*Problem details*
Using the entries below, write out the line with "### Software", the line with "### Tech Stack", and every line in between, exactly as each is written.

Stored data
___

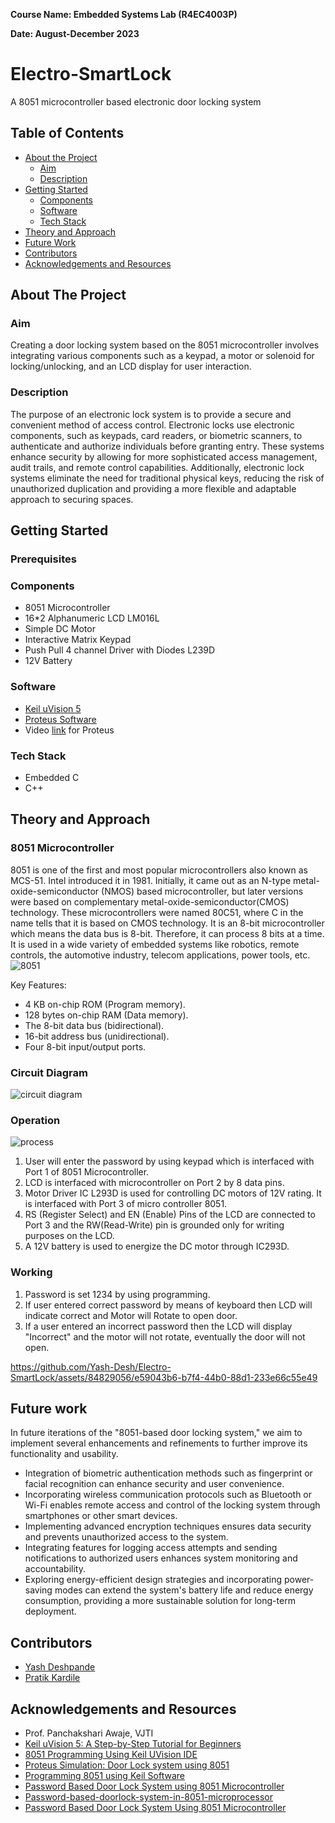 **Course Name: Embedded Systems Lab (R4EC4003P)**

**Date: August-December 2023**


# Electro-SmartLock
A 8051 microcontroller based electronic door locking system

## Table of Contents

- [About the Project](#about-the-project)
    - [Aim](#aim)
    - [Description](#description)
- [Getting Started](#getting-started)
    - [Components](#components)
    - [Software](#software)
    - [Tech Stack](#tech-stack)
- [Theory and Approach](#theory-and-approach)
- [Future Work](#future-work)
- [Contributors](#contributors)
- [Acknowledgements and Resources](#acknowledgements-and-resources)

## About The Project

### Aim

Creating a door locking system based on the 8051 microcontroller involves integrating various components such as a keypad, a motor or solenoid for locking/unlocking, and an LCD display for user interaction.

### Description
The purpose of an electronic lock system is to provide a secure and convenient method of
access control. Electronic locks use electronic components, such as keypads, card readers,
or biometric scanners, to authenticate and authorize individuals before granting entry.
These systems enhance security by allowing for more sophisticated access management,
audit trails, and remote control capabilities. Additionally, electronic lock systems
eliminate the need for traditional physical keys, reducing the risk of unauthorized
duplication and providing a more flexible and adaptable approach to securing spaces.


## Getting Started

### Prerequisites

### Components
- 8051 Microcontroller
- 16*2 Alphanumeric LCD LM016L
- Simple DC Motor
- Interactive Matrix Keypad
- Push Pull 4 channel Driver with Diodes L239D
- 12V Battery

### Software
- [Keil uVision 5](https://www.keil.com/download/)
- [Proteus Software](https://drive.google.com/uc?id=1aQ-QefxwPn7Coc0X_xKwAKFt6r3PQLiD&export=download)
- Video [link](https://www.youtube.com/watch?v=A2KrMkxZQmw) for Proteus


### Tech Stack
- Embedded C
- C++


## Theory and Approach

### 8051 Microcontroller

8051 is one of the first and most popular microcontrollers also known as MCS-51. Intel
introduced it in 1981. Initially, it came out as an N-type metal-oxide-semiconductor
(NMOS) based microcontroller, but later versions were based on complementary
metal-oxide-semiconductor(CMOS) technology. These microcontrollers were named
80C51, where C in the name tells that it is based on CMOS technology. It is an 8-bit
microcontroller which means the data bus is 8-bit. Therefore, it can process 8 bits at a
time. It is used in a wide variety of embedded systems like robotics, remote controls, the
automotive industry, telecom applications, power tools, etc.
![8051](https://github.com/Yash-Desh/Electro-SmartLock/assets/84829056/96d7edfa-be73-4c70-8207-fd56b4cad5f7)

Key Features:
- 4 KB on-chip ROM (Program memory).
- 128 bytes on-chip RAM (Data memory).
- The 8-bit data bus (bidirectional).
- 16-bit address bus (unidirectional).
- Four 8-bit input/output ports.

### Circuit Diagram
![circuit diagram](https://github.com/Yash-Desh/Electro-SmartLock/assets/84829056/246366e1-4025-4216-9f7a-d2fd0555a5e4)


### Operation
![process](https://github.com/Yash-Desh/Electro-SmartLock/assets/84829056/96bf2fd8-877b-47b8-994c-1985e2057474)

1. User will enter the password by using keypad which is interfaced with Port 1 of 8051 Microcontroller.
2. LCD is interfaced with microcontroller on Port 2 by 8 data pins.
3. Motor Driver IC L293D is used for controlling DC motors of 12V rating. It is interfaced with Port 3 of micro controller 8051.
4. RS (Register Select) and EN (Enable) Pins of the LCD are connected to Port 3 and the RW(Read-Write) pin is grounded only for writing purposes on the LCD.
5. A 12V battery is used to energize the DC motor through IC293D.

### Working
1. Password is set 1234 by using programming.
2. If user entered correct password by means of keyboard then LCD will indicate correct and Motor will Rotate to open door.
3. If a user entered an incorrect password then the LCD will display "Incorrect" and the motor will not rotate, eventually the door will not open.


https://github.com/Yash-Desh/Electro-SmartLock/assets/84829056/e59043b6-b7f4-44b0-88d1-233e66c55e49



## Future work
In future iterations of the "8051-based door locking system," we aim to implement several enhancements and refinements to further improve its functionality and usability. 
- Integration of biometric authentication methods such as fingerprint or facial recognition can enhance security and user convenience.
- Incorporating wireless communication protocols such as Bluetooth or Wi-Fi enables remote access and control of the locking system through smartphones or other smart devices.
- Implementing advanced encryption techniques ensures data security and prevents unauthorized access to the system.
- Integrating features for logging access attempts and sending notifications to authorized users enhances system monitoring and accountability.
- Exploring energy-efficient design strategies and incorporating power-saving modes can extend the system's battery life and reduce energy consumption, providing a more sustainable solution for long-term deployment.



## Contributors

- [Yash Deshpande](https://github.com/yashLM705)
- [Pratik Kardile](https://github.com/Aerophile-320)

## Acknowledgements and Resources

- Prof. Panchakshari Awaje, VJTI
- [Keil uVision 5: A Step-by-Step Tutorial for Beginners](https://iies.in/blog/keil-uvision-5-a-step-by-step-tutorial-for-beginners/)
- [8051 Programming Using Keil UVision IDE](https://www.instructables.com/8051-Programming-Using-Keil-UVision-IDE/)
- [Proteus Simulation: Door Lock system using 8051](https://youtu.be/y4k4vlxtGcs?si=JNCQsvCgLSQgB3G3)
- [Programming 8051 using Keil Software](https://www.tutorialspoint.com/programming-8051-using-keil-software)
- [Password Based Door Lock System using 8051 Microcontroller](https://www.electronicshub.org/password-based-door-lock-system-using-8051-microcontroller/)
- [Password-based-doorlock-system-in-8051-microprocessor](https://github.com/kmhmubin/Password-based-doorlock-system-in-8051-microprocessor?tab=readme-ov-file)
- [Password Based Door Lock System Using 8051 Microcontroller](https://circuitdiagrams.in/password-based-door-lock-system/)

___

*Written solution*
### Software
- [Keil uVision 5](https://www.keil.com/download/)
- [Proteus Software](https://drive.google.com/uc?id=1aQ-QefxwPn7Coc0X_xKwAKFt6r3PQLiD&export=download)
- Video [link](https://www.youtube.com/watch?v=A2KrMkxZQmw) for Proteus


### Tech Stack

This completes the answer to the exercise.